Des ennuis, c’est sûrement ce qui pend au nez de Carl et de Sandy Henderson. La marotte de Carl, c’est la photo, mais attention, uniquement les photos artistiques! Alors l’été, il part en virée sur les routes du Middle-West en compagnie de Sandy qui sert d’appât, de son appareil photo, et puis de son flingue, à la recherche de "modèles", jeunes autostoppeurs plutôt naïfs qui finiront bien malgré eux sur des photos très particulières.

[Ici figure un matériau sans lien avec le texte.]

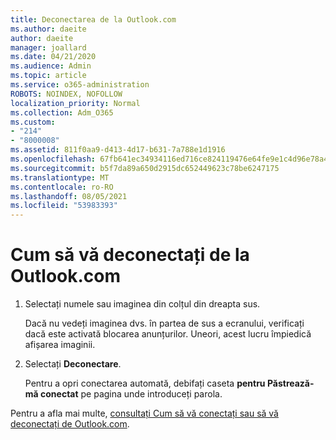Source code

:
 ```yaml
---
title: Deconectarea de la Outlook.com
ms.author: daeite
author: daeite
manager: joallard
ms.date: 04/21/2020
ms.audience: Admin
ms.topic: article
ms.service: o365-administration
ROBOTS: NOINDEX, NOFOLLOW
localization_priority: Normal
ms.collection: Adm_O365
ms.custom:
- "214"
- "8000008"
ms.assetid: 811f0aa9-d413-4d17-b631-7a788e1d1916
ms.openlocfilehash: 67fb641ec34934116ed716ce824119476e64fe9e1c4d96e78a4d022f799763e5
ms.sourcegitcommit: b5f7da89a650d2915dc652449623c78be6247175
ms.translationtype: MT
ms.contentlocale: ro-RO
ms.lasthandoff: 08/05/2021
ms.locfileid: "53983393"
---
```

# <a name="how-to-sign-out-of-outlookcom"></a>Cum să vă deconectați de la Outlook.com

1. Selectați numele sau imaginea din colțul din dreapta sus.

    Dacă nu vedeți imaginea dvs. în partea de sus a ecranului, verificați dacă este activată blocarea anunțurilor. Uneori, acest lucru împiedică afișarea imaginii.

2. Selectați **Deconectare**.

    Pentru a opri conectarea automată, debifați caseta **pentru Păstrează-mă conectat** pe pagina unde introduceți parola.

Pentru a afla mai multe, [consultați Cum să vă conectați sau să vă deconectați de Outlook.com](https://support.office.com/article/e08eb8ac-ac27-49f4-a400-a47311e1ee7e?wt.mc_id=Office_Outlook_com_Alchemy).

Et puis, il y a tous les autres : un pasteur pédophile, une gamine en cloque et désespérée, un flic ripoux et assassin, un avocat cocu dont la femme, horreur, se fait sauter par un nègre, et qui rêve de vengeance. Et enfin ce gamin, Arvin Eugene Russell, fils de Willard, qui a décidé que dans ce pays où la foi délirante n’apporte aucune réponse et où la loi est la plupart du temps bafouée, il valait mieux ne compter que sur soi-même pour faire justice. Pour un peu, on en goberait le mythe du good guy with a gun, mais heureusement, au terme d’un suspense insoutenable, la fin nous laisse entrevoir que la solution n’est pas à chercher de ce côté.

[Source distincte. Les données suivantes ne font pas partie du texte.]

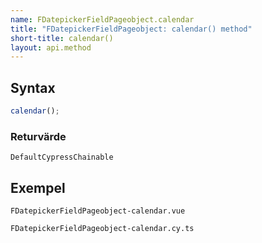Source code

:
 ```yaml
---
name: FDatepickerFieldPageobject.calendar
title: "FDatepickerFieldPageobject: calendar() method"
short-title: calendar()
layout: api.method
---
```


## Syntax

```ts nocompile nolint
calendar();
```

### Returvärde

`DefaultCypressChainable`

## Exempel

```import static
FDatepickerFieldPageobject-calendar.vue
```

```import
FDatepickerFieldPageobject-calendar.cy.ts
```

Bref, dans ce coin paumé où le diable semble avoir élu domicile, on boit, on se shoote, on baise, on cogne, on prie, on tue. Et croyez-moi, l’auteur sait de quoi il parle : comme Arvin, Donald Ray Pollock a grandi à Knockemstiff, petit bled dans l’Ohio, avant de bosser pendant 32 ans comme ouvrier d’usine. Quand il ne travaille pas (et même lorsqu’il travaille, d’ailleurs), il boit sec ou se défonce. Knockemstiff, ça veut dire littéralement "étends-les raides", en clair "file-leur une dérouillée", alors on comprend que pour régler les conflits, les poings y ont généralement plus de poids que les mots. Mais le voilà pourtant à 50 ans qui s’inscrit à des cours d’écriture créative, et qui par la suite, pour son premier roman, nous pond carrément un chef-d’œuvre.

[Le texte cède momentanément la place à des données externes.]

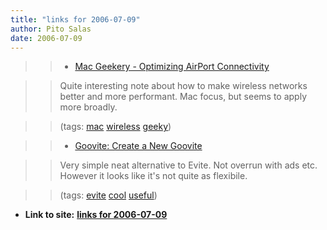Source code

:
 ```yaml
---
title: "links for 2006-07-09"
author: Pito Salas
date: 2006-07-09
---
```



>>

>>   * [Mac Geekery - Optimizing AirPort
Connectivity](<http://www.macgeekery.com/hacks/hardware/optimizing_airport_connectivity>)

>>

>> Quite interesting note about how to make wireless networks better and more
performant. Mac focus, but seems to apply more broadly.

>>

>> (tags: [mac](<http://del.icio.us/pitosalas/mac>)
[wireless](<http://del.icio.us/pitosalas/wireless>)
[geeky](<http://del.icio.us/pitosalas/geeky>))

>>

>>   * [Goovite: Create a New Goovite](<http://www.goovite.com/index.php>)

>>

>> Very simple neat alternative to Evite. Not overrun with ads etc. However it
looks like it's not quite as flexibile.

>>

>> (tags: [evite](<http://del.icio.us/pitosalas/evite>)
[cool](<http://del.icio.us/pitosalas/cool>)
[useful](<http://del.icio.us/pitosalas/useful>))

>>

>>


* **Link to site:** **[links for 2006-07-09](None)**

Je ne sais pas trop en quoi consistent les cours de création littéraire dans les universités américaines - ni même d’ailleurs si on peut réellement apprendre à devenir un écrivain, mais force est de constater la grande qualité d’écriture du récit : qu’il s’agisse de peindre la misère, la frustration ou la folie, les descriptions implacables sont criantes de vérité, les images d’une justesse et d’une force peu communes, sans pathos inutile et sans clichés. Et puis, il y a ce regard plein d’humanité que l’auteur pose sur ses personnages, ces désaxés venus au monde du mauvais côté de la chance, dans des bleds paumés où le mal se nourrit de la peur, de l’ennui, de la misère, du désespoir. Pas facile dans ces conditions d’échapper à sa première cuite à 13 ans, ou à une grossesse à 15. Il est tentant de se trouver des dérivatifs, que ce soit l’herbe, l’alcool, le fanatisme ou pis encore et de se jeter dans une fuite en avant qui ne peut que mener droit dans le mur. Mais qu’ils soient pervers, déments, toxicos, obsédés, jamais l’écrivain ne caricature ses personnages, jamais il ne les prive de leur humanité : nous les suivons dans leur vie de tous les jours et découvrons même qu’ils peuvent parfois éprouver des sentiments semblables aux nôtres. Pas des monstres donc, mais plutôt des naufragés de l’existence qui font ce qu’ils peuvent en s’arrangeant, plutôt mal que bien, avec ce qu’ils sont. Difficile pour moi de rendre compte de toute la palette d’émotions qui, de l’effroi à la compassion, m’ont submergée à la lecture de ce roman, mais ce qui est sûr, c’est qu’il m'a bouleversée et qu'il me marquera durablement.